(Dataset excerpts begins)

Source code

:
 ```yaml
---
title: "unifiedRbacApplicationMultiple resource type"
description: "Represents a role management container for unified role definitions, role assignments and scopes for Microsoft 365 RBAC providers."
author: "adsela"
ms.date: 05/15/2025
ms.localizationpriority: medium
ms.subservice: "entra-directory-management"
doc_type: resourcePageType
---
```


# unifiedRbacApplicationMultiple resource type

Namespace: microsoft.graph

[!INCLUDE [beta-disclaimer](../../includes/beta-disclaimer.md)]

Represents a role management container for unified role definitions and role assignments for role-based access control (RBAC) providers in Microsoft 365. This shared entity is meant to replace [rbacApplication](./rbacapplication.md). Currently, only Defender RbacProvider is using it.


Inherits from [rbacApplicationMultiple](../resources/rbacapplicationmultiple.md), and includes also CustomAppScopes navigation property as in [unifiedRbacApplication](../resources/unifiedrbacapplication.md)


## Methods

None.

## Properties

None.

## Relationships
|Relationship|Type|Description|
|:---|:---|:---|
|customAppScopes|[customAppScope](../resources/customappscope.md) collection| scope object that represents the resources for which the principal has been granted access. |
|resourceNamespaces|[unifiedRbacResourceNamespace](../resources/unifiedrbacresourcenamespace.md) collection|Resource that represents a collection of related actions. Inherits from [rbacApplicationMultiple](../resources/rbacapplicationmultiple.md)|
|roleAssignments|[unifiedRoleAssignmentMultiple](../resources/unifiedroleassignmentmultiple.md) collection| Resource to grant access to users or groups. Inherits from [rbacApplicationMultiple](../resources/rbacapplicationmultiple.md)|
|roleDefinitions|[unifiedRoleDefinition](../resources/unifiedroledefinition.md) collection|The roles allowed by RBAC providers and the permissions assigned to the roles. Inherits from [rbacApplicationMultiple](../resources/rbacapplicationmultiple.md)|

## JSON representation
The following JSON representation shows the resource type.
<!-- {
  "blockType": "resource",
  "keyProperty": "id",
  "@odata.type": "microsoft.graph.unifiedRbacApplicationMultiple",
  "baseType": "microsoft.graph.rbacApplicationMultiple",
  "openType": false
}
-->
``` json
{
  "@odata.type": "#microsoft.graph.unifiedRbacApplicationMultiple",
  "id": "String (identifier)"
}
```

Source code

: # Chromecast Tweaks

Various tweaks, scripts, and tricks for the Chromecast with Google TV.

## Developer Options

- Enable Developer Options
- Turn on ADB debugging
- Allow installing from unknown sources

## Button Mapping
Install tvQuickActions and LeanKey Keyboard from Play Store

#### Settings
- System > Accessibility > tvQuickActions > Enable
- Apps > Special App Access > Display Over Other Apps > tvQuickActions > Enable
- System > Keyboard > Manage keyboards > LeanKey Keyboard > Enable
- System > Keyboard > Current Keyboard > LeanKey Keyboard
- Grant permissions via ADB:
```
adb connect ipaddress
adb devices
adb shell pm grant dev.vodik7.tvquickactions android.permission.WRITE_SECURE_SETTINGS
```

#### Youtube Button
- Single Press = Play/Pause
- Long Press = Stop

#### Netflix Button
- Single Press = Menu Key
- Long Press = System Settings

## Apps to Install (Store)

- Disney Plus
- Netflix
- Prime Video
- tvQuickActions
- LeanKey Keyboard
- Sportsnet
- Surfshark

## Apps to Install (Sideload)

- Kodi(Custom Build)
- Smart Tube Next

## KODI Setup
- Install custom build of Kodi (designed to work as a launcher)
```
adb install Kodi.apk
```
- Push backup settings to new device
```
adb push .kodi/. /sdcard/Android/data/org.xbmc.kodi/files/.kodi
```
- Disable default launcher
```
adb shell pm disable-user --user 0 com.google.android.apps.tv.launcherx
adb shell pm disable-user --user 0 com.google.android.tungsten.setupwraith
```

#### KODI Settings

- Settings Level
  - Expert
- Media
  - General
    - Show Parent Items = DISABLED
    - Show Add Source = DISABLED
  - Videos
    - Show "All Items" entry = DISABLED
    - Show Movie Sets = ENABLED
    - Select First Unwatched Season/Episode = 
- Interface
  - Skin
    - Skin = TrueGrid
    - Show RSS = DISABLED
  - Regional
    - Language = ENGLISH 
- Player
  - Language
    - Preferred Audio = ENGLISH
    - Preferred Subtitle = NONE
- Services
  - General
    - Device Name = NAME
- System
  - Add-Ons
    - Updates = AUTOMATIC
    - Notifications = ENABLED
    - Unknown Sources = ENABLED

(Dataset excerpts ends)

Could you reproduce every line of the listing exactly?

* **Answer to the problem**
Source code

:
 ```yaml
---
title: "unifiedRbacApplicationMultiple resource type"
description: "Represents a role management container for unified role definitions, role assignments and scopes for Microsoft 365 RBAC providers."
author: "adsela"
ms.date: 05/15/2025
ms.localizationpriority: medium
ms.subservice: "entra-directory-management"
doc_type: resourcePageType
---
```


# unifiedRbacApplicationMultiple resource type

Namespace: microsoft.graph

[!INCLUDE [beta-disclaimer](../../includes/beta-disclaimer.md)]

Represents a role management container for unified role definitions and role assignments for role-based access control (RBAC) providers in Microsoft 365. This shared entity is meant to replace [rbacApplication](./rbacapplication.md). Currently, only Defender RbacProvider is using it.


Inherits from [rbacApplicationMultiple](../resources/rbacapplicationmultiple.md), and includes also CustomAppScopes navigation property as in [unifiedRbacApplication](../resources/unifiedrbacapplication.md)


## Methods

None.

## Properties

None.

## Relationships
|Relationship|Type|Description|
|:---|:---|:---|
|customAppScopes|[customAppScope](../resources/customappscope.md) collection| scope object that represents the resources for which the principal has been granted access. |
|resourceNamespaces|[unifiedRbacResourceNamespace](../resources/unifiedrbacresourcenamespace.md) collection|Resource that represents a collection of related actions. Inherits from [rbacApplicationMultiple](../resources/rbacapplicationmultiple.md)|
|roleAssignments|[unifiedRoleAssignmentMultiple](../resources/unifiedroleassignmentmultiple.md) collection| Resource to grant access to users or groups. Inherits from [rbacApplicationMultiple](../resources/rbacapplicationmultiple.md)|
|roleDefinitions|[unifiedRoleDefinition](../resources/unifiedroledefinition.md) collection|The roles allowed by RBAC providers and the permissions assigned to the roles. Inherits from [rbacApplicationMultiple](../resources/rbacapplicationmultiple.md)|

## JSON representation
The following JSON representation shows the resource type.
<!-- {
  "blockType": "resource",
  "keyProperty": "id",
  "@odata.type": "microsoft.graph.unifiedRbacApplicationMultiple",
  "baseType": "microsoft.graph.rbacApplicationMultiple",
  "openType": false
}
-->
``` json
{
  "@odata.type": "#microsoft.graph.unifiedRbacApplicationMultiple",
  "id": "String (identifier)"
}
```

Source code

: # Chromecast Tweaks

Various tweaks, scripts, and tricks for the Chromecast with Google TV.

## Developer Options

- Enable Developer Options
- Turn on ADB debugging
- Allow installing from unknown sources

## Button Mapping
Install tvQuickActions and LeanKey Keyboard from Play Store

#### Settings
- System > Accessibility > tvQuickActions > Enable
- Apps > Special App Access > Display Over Other Apps > tvQuickActions > Enable
- System > Keyboard > Manage keyboards > LeanKey Keyboard > Enable
- System > Keyboard > Current Keyboard > LeanKey Keyboard
- Grant permissions via ADB:
```
adb connect ipaddress
adb devices
adb shell pm grant dev.vodik7.tvquickactions android.permission.WRITE_SECURE_SETTINGS
```

#### Youtube Button
- Single Press = Play/Pause
- Long Press = Stop

#### Netflix Button
- Single Press = Menu Key
- Long Press = System Settings

## Apps to Install (Store)

- Disney Plus
- Netflix
- Prime Video
- tvQuickActions
- LeanKey Keyboard
- Sportsnet
- Surfshark

## Apps to Install (Sideload)

- Kodi(Custom Build)
- Smart Tube Next

## KODI Setup
- Install custom build of Kodi (designed to work as a launcher)
```
adb install Kodi.apk
```
- Push backup settings to new device
```
adb push .kodi/. /sdcard/Android/data/org.xbmc.kodi/files/.kodi
```
- Disable default launcher
```
adb shell pm disable-user --user 0 com.google.android.apps.tv.launcherx
adb shell pm disable-user --user 0 com.google.android.tungsten.setupwraith
```

#### KODI Settings

- Settings Level
  - Expert
- Media
  - General
    - Show Parent Items = DISABLED
    - Show Add Source = DISABLED
  - Videos
    - Show "All Items" entry = DISABLED
    - Show Movie Sets = ENABLED
    - Select First Unwatched Season/Episode = 
- Interface
  - Skin
    - Skin = TrueGrid
    - Show RSS = DISABLED
  - Regional
    - Language = ENGLISH 
- Player
  - Language
    - Preferred Audio = ENGLISH
    - Preferred Subtitle = NONE
- Services
  - General
    - Device Name = NAME
- System
  - Add-Ons
    - Updates = AUTOMATIC
    - Notifications = ENABLED
    - Unknown Sources = ENABLED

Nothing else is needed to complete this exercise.